Entries taken from a collection ::
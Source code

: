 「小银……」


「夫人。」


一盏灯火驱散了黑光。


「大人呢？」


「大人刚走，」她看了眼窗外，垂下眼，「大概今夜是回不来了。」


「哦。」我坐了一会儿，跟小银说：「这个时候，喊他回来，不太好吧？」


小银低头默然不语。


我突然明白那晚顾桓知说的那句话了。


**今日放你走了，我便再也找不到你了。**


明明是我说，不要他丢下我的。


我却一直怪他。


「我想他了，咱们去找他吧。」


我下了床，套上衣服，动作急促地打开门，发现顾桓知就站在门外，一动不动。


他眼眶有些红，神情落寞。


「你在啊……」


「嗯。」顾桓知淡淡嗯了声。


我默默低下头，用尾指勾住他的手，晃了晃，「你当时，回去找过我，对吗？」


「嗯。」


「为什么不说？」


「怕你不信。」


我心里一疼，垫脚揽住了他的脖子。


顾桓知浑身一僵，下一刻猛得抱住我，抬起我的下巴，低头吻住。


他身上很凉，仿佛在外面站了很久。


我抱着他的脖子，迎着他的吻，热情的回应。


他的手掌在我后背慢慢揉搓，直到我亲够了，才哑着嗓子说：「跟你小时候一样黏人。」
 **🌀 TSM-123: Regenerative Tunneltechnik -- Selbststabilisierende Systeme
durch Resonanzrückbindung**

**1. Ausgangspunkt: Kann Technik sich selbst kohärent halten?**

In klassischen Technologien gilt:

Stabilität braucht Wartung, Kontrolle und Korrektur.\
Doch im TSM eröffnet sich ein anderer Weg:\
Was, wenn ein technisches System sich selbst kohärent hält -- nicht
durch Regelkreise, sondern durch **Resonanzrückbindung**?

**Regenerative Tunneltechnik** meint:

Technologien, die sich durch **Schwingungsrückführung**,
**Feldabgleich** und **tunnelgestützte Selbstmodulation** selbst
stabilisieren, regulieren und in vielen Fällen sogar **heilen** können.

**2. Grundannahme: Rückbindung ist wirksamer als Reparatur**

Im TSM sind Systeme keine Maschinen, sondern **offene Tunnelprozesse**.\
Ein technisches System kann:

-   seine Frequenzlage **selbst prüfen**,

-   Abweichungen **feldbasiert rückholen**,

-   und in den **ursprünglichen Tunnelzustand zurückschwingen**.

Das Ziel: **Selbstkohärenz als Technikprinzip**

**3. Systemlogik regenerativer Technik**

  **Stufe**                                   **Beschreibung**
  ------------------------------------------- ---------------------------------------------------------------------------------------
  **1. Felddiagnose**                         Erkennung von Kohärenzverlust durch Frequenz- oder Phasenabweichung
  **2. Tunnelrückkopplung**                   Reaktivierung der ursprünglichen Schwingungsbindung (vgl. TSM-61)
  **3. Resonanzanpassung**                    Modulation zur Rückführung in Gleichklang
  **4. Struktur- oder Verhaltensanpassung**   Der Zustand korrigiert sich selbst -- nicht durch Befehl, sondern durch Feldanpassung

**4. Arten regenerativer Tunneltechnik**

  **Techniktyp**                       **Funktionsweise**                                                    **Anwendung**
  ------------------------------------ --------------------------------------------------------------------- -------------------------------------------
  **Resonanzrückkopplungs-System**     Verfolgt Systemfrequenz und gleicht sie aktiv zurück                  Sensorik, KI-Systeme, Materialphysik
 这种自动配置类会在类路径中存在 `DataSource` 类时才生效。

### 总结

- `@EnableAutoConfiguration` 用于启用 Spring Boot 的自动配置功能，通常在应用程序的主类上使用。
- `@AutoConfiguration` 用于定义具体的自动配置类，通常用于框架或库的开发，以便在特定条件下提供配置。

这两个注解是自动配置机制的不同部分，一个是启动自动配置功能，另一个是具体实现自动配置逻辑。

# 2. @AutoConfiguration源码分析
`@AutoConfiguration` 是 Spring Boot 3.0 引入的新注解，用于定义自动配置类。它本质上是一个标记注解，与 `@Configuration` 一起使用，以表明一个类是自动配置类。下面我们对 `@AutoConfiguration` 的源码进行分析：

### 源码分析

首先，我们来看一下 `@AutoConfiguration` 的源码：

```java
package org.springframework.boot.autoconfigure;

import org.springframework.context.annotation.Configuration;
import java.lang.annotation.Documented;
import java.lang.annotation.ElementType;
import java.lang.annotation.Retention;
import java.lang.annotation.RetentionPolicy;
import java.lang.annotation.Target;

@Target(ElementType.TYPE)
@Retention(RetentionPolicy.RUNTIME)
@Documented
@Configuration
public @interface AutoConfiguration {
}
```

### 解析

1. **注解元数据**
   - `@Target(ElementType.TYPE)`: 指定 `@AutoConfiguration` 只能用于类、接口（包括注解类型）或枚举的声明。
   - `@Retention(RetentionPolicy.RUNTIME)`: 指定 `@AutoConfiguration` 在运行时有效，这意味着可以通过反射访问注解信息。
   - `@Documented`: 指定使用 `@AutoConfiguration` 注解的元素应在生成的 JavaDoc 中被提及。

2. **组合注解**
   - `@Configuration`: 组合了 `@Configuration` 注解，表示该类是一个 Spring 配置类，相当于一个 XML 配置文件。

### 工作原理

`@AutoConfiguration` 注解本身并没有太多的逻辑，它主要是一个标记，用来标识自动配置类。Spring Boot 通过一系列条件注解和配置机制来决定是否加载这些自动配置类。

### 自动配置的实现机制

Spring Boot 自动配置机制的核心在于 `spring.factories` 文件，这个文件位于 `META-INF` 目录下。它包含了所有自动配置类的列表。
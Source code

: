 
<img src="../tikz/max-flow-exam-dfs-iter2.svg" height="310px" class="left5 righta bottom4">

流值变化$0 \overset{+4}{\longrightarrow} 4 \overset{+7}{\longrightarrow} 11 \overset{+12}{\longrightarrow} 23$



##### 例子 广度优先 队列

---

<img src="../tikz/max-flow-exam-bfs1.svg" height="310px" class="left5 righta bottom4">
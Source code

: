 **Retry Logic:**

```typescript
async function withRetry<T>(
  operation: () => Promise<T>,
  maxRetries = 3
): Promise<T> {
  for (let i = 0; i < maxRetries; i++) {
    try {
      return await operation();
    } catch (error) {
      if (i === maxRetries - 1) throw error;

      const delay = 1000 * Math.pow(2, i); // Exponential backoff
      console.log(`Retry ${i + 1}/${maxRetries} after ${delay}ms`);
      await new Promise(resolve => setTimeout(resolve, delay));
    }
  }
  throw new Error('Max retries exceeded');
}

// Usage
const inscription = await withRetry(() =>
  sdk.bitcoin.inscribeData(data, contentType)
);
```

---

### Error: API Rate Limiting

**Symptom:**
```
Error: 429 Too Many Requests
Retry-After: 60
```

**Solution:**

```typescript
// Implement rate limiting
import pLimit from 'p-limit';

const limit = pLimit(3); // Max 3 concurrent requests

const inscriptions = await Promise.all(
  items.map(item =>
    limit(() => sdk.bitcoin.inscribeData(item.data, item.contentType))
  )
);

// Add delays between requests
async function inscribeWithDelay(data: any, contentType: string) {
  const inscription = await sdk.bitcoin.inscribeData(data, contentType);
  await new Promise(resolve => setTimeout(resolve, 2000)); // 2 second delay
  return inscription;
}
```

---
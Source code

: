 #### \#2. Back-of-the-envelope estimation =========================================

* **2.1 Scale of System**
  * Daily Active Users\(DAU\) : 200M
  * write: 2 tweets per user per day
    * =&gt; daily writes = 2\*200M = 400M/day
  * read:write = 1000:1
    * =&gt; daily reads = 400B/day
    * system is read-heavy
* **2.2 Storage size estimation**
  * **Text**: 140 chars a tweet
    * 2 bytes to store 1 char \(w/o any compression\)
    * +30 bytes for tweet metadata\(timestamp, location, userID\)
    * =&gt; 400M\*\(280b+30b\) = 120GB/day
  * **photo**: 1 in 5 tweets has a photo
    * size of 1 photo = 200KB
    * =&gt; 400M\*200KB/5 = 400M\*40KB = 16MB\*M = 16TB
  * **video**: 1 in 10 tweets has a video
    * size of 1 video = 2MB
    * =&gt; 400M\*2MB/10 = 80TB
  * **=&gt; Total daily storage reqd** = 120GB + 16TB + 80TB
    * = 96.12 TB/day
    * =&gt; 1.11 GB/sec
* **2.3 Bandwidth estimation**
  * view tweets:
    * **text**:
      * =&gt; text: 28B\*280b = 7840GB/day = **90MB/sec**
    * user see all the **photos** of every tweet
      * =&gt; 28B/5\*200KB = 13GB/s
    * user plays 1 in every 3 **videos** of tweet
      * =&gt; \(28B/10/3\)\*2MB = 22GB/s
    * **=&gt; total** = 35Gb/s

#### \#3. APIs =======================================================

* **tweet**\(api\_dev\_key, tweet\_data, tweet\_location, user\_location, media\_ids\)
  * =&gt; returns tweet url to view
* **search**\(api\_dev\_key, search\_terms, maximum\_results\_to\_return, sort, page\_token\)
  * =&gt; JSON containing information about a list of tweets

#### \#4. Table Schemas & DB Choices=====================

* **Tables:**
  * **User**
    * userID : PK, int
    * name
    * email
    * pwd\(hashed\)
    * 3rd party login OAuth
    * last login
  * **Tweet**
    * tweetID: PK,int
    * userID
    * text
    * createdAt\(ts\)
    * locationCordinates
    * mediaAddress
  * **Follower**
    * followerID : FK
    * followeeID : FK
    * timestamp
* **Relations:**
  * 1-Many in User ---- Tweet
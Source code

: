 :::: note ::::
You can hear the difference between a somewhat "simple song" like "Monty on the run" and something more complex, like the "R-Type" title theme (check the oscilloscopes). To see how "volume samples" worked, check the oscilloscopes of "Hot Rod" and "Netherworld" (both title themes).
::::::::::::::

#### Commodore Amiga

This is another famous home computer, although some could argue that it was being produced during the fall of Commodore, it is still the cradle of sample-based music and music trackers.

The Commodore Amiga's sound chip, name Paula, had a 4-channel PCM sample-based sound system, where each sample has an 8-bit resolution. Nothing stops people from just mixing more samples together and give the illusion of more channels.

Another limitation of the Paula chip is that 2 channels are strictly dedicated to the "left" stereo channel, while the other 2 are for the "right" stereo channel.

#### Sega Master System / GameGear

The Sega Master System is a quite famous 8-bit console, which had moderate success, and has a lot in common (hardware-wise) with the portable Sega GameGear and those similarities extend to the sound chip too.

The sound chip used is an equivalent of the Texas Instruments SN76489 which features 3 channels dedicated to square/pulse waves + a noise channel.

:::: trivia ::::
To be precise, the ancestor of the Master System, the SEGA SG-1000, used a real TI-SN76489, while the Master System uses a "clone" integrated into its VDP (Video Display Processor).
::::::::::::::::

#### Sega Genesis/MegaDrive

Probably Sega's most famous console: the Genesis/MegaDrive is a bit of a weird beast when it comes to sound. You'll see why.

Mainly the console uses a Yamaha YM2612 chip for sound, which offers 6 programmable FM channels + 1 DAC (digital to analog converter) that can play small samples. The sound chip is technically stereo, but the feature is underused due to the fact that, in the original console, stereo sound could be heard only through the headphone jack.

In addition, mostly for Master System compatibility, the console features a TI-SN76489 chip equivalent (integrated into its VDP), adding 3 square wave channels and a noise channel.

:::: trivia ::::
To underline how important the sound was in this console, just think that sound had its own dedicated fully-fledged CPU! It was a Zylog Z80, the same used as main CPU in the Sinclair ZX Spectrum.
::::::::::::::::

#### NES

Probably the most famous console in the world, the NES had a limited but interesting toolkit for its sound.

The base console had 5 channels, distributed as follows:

Problem :: Pull together all lines from the data that mention the word "sound".

Answer to the problem ::
The Commodore Amiga's sound chip, name Paula, had a 4-channel PCM sample-based sound system, where each sample has an 8-bit resolution. Nothing stops people from just mixing more samples together and give the illusion of more channels.
The Sega Master System is a quite famous 8-bit console, which had moderate success, and has a lot in common (hardware-wise) with the portable Sega GameGear and those similarities extend to the sound chip too.
The sound chip used is an equivalent of the Texas Instruments SN76489 which features 3 channels dedicated to square/pulse waves + a noise channel.
Probably Sega's most famous console: the Genesis/MegaDrive is a bit of a weird beast when it comes to sound. You'll see why.
Mainly the console uses a Yamaha YM2612 chip for sound, which offers 6 programmable FM channels + 1 DAC (digital to analog converter) that can play small samples. The sound chip is technically stereo, but the feature is underused due to the fact that, in the original console, stereo sound could be heard only through the headphone jack.
To underline how important the sound was in this console, just think that sound had its own dedicated fully-fledged CPU! It was a Zylog Z80, the same used as main CPU in the Sinclair ZX Spectrum.
Probably the most famous console in the world, the NES had a limited but interesting toolkit for its sound.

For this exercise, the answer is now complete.